I am trying to use the cuda occupancy calculator to improve the performance since I found the performance is not good and the occupancy in my program is only %17. The parameters are as follows:
threads per block: 128. (128 threads in a 1-D block)
register per thread: 41.
shared memory per block: 80.
It seems the number of registers used in my program is too many and less of them would get higher occupancy. It also looks like the compiler decides this number, but what can I do in my program if I want to decrease it? I tried to cut some of the variables in my program, this do decrease the local memory use but has nothing to do with register number.
First of all, you can increase your threads per block to 192 or decrease it to 64, and you’ll get better occupancy. 192*41=7872, which is just under the 8192 register limit on the 8/9-series.

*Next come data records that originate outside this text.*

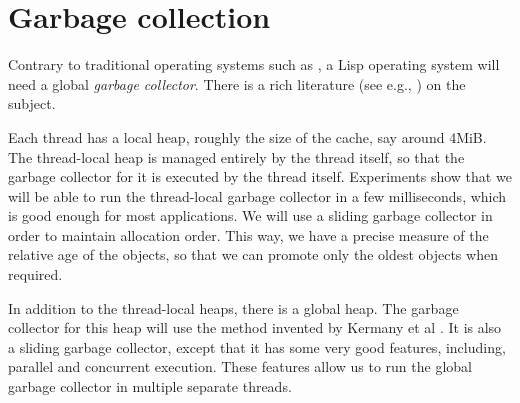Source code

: \chapter{Garbage collection}
\label{chap-garbage-collection}

Contrary to traditional operating systems such as \unix{}, a Lisp
operating system will need a global \emph{garbage collector}.  There 
is a rich literature (see e.g., \cite{Jones:2011:GCH:2025255}) on the
subject. 

Each thread has a local heap, roughly the size of the cache, say
around 4MiB.  The thread-local heap is managed entirely by the thread
itself, so that the garbage collector for it is executed by the thread
itself.  Experiments show that we will be able to run the thread-local
garbage collector in a few milliseconds, which is good enough for most
applications.  We will use a sliding garbage collector in order to
maintain allocation order.  This way, we have a precise measure of the
relative age of the objects, so that we can promote only the oldest
objects when required. 

In addition to the thread-local heaps, there is a global heap.  The
garbage collector for this heap will use the method invented by
Kermany et al \cite{Kermany:2006:CCI:1133981.1134023}.  It is also a
sliding garbage collector, except that it has some very good features,
including, parallel and concurrent execution.  These features allow us
to run the global garbage collector in multiple separate threads. 
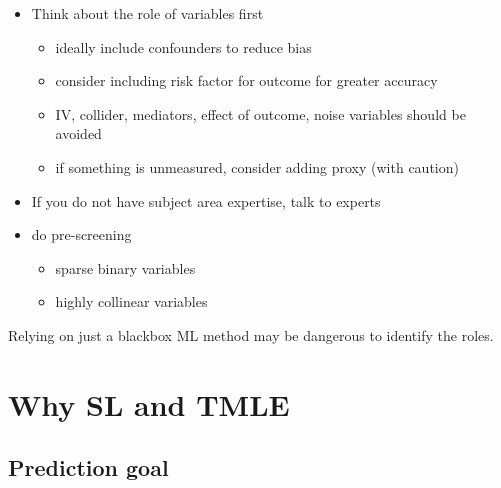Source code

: \documentclass[
]{book}
\providecommand{\tightlist}{%
  \setlength{\itemsep}{0pt}\setlength{\parskip}{0pt}}
\begin{document}
\begin{itemize}
\tightlist
\item
  Think about the role of variables first

  \begin{itemize}
  \tightlist
  \item
    ideally include confounders to reduce bias
  \item
    consider including risk factor for outcome for greater accuracy
  \item
    IV, collider, mediators, effect of outcome, noise variables should be avoided
  \item
    if something is unmeasured, consider adding proxy (with caution)
  \end{itemize}
\item
  If you do not have subject area expertise, talk to experts
\item
  do pre-screening

  \begin{itemize}
  \tightlist
  \item
    sparse binary variables
  \item
    highly collinear variables
  \end{itemize}
\end{itemize}

Relying on just a blackbox ML method may be dangerous to identify the roles.

\hypertarget{why-sl-and-tmle}{%
\section{Why SL and TMLE}\label{why-sl-and-tmle}}

\hypertarget{prediction-goal}{%
\subsection{Prediction goal}\label{prediction-goal}}
\end{document}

If you run 64 threads per block, the runtime will launch three blocks per MP, which will also result in 192 threads.
You can force fewer registers to be used with the -maxrregcount=N parameter to nvcc. Sometimes it doesn’t work well because it ends up moving some variables into slow local memory. You can also force variables into shared mem by replacing them with volatile pointers/references to elements of a shared mem array. The two techniques can be used together.
Lastly, occupancy is by far not a critical factor! It depends. If you make a lot of accesses to global mem, it is important to hide latency, but if you don’t, it’s irrelevant. Also, 192 threads is actually a fair occupancy, even though it’s “only” 25%. The benefits really drop off after 256 threads.